The next panel addressed State and Local issues of commercial space regulation. It consisted of Leonard David, Space Journalist, Space.com, Space News, AIAA Aerospace America; Milton “Skip” Smith, Sherman & Howard L.L.C.; Rachael Yates, Partner, Holland and Hart LLP; and was moderated by James A. Vedda.

David’s introductory comments focused on the changing face of space commerce activities. He noted the rise of wealthy investors in the area. He said that this changed the atmosphere for commercial space by changing the nature of investments that are being made in space. He also stated that this changed the business by shifting emphasis to media attention and also changing the speed of developments due to competition. He said that regulations should be adopted that would not stifle innovation and development, but that these regulations should still address risk, especially to third parties. He then moved to a discussion of how developments such as Spaceport America positively affects local economies.

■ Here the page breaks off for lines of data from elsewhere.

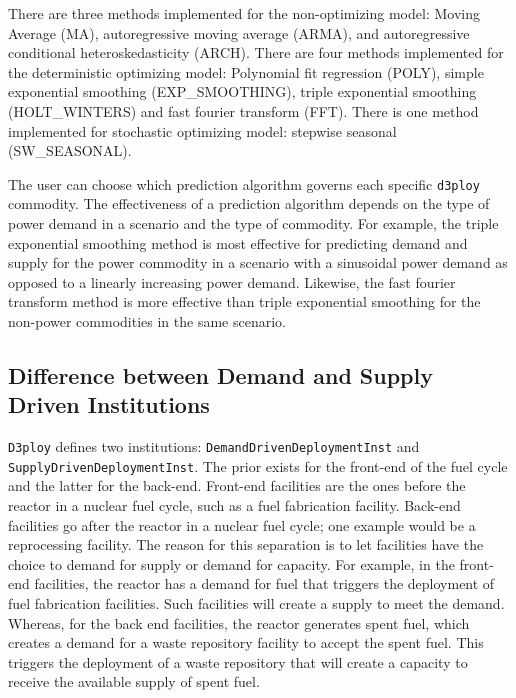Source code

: \documentclass[11pt,letterpaper]{article}
\newcommand{\deploy}{\texttt{d3ploy}\xspace}%
\newcommand{\Deploy}{\texttt{D3ploy}\xspace}%
\begin{document}
There are three methods implemented for the non-optimizing model: 
Moving Average (MA), autoregressive moving average (ARMA), and autoregressive 
conditional heteroskedasticity (ARCH).
There are four methods implemented for the deterministic optimizing model: 
Polynomial fit regression (POLY), simple exponential smoothing (EXP\_SMOOTHING),  
triple exponential smoothing (HOLT\_WINTERS) and fast fourier 
transform (FFT). 
There is one method implemented for stochastic optimizing model: 
stepwise seasonal (SW\_SEASONAL).  

The user can choose which prediction algorithm governs each specific 
\deploy commodity. 
The effectiveness of a prediction algorithm depends on the type 
of power demand in a scenario and the type of commodity. 
For example, the triple exponential smoothing method is most effective
for predicting demand and supply for the power commodity in a scenario  
with a sinusoidal power demand as opposed to a linearly increasing power 
demand.
Likewise, the fast fourier transform method is more effective than triple 
exponential smoothing for the non-power commodities in the same 
scenario.  

\subsection{\textbf{Difference between Demand and Supply Driven Institutions}}
\Deploy defines two institutions: \texttt{DemandDrivenDeploymentInst} and \texttt{SupplyDrivenDeploymentInst}. 
The prior exists for the front-end of the fuel cycle and the latter
for the back-end. 
Front-end facilities are the ones before the reactor 
in a nuclear fuel cycle, such as a fuel fabrication facility. 
Back-end facilities go after the reactor in a nuclear 
fuel cycle; one example would be a reprocessing facility. 
The reason for this separation is to let facilities have the choice 
to demand for supply or demand for capacity. 
For example, in the front-end facilities, the reactor has a demand for 
fuel that triggers the deployment of fuel fabrication facilities. Such facilities
will create a supply to meet the demand.
Whereas, for the back end facilities, the reactor generates spent fuel, 
which creates a demand for a waste repository facility to accept the 
spent fuel. This triggers the deployment of a waste repository that
will create a capacity to receive the available supply of spent fuel.
\end{document}
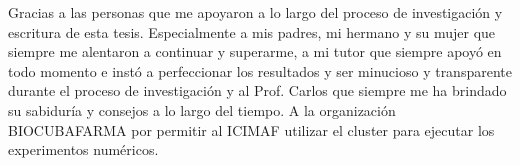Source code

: \begin{acknowledgements}

Gracias a las personas que me apoyaron a lo largo del proceso de investigación y escritura de esta tesis. Especialmente a mis padres, mi hermano y su mujer que
  siempre me alentaron a continuar y superarme, a mi tutor que siempre apoyó en todo momento e instó a perfeccionar los resultados y ser minucioso y transparente
  durante el proceso de investigación y al Prof. Carlos que siempre me ha brindado su sabiduría y consejos a lo largo del tiempo. A la organización BIOCUBAFARMA por permitir al ICIMAF utilizar el cluster para ejecutar los experimentos numéricos.

\end{acknowledgements}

Yates’ comments focused on what happens, in light of liability, when a commercial spacecraft crashes. She focused on liability waivers at the state level and who those waivers protect. She stated that state laws that protect a broader group of people will better encourage space commerce. She then gave analysis of the four state liability laws (Virginia, Florida, New Mexico, Texas). She stated that the language that these laws use may leave companies open to litigation by allowing litigants to recover for certain types of damages not covered under the law. She also discussed that the informed consent requirements differ from state to state, as well as the entities bound by the laws. She concluded the analysis, by noting the exception to protection granted to space flight providers. She then addressed the Enomoto v. Space Adventures case. In which a space tourist sued Space Adventures for brach of contract. In the case, Enomoto paid Space Adventures for a trip to the ISS, but was disqualified for health reasons. She stated that the case appeared to have settled. She noted that in this case there was a choice of law provision. This is important when discussing liability laws, and space flight providers should be aware of this when contracting.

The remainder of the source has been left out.